> _Dataset content_
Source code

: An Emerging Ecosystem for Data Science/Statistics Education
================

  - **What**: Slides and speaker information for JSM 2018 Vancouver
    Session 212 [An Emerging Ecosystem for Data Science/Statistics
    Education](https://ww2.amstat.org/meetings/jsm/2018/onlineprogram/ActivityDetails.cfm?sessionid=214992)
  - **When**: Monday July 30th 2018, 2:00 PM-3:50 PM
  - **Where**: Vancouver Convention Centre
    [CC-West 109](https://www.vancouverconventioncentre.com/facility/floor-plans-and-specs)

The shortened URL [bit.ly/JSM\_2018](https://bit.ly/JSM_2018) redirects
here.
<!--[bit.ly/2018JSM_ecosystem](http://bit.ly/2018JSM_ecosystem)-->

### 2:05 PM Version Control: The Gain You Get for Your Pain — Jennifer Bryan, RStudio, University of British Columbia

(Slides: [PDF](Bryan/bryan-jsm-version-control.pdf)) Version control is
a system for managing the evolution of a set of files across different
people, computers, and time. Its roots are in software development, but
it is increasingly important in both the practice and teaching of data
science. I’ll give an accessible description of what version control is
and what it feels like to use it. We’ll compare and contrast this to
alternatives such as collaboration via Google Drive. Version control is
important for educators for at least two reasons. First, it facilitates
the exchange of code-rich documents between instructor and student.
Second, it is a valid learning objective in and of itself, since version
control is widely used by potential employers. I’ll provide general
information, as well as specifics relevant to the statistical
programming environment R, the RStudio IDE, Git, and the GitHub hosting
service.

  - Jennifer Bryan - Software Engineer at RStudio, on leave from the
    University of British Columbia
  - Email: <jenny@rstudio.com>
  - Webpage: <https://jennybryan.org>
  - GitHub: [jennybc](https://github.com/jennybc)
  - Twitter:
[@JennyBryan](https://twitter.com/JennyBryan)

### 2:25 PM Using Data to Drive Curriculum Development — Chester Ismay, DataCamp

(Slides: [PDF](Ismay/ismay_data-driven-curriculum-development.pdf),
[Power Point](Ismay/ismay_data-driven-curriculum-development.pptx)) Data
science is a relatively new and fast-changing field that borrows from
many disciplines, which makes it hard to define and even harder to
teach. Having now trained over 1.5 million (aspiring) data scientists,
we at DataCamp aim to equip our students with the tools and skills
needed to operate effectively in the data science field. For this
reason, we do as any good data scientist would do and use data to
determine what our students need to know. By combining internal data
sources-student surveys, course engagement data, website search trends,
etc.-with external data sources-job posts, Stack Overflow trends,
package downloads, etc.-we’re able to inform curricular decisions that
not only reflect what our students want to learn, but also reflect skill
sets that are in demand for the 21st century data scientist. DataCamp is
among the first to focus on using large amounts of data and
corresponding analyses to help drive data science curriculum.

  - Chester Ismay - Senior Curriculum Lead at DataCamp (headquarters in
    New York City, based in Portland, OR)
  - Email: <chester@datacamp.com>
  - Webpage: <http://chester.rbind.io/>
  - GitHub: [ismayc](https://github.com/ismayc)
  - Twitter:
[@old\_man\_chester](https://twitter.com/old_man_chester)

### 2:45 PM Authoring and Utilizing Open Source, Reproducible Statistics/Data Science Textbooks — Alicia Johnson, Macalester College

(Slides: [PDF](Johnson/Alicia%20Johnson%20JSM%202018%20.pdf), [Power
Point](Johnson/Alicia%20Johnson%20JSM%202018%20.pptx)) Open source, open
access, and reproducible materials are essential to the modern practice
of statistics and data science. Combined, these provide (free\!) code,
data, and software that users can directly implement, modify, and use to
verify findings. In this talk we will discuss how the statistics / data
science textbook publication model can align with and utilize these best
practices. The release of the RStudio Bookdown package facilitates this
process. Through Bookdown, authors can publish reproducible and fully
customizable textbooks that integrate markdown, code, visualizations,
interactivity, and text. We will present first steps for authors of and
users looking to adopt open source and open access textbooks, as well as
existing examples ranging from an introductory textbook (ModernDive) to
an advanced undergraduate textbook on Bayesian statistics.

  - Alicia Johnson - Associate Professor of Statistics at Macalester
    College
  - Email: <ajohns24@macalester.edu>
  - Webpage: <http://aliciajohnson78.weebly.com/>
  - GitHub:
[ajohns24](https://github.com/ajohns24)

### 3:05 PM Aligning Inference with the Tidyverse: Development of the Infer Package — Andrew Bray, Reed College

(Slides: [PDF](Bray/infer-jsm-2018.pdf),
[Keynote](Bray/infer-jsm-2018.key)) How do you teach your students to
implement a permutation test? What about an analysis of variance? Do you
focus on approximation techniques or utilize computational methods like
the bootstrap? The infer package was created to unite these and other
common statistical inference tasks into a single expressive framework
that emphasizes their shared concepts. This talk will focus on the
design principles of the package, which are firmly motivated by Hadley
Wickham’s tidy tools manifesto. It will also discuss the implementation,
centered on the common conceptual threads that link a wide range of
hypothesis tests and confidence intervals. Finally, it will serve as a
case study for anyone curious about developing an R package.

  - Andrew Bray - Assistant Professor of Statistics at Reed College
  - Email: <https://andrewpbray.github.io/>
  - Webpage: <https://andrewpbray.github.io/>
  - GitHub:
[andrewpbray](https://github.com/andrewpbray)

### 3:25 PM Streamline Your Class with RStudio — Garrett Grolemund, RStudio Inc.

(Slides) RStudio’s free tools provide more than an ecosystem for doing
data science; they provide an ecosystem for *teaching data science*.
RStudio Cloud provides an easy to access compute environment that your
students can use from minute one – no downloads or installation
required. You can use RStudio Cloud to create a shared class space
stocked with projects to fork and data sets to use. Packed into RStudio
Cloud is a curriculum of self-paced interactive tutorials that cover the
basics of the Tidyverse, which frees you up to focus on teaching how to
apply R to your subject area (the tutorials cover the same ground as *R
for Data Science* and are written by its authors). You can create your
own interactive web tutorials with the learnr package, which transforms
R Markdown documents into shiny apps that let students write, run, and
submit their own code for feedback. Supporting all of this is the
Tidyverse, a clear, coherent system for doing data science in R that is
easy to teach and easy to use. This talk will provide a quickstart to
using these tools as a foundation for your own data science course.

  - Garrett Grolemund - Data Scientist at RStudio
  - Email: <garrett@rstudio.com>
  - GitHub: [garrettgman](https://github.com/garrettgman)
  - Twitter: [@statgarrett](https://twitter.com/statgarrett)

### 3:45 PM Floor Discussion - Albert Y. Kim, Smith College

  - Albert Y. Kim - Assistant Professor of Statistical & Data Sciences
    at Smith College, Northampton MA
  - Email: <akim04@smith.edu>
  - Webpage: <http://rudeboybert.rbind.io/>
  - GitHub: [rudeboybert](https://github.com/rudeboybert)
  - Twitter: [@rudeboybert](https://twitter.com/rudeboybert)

> _What you have to do_
Each line above with the word "field" must be returned.

> _Answer below_
science is a relatively new and fast-changing field that borrows from
needed to operate effectively in the data science field. For this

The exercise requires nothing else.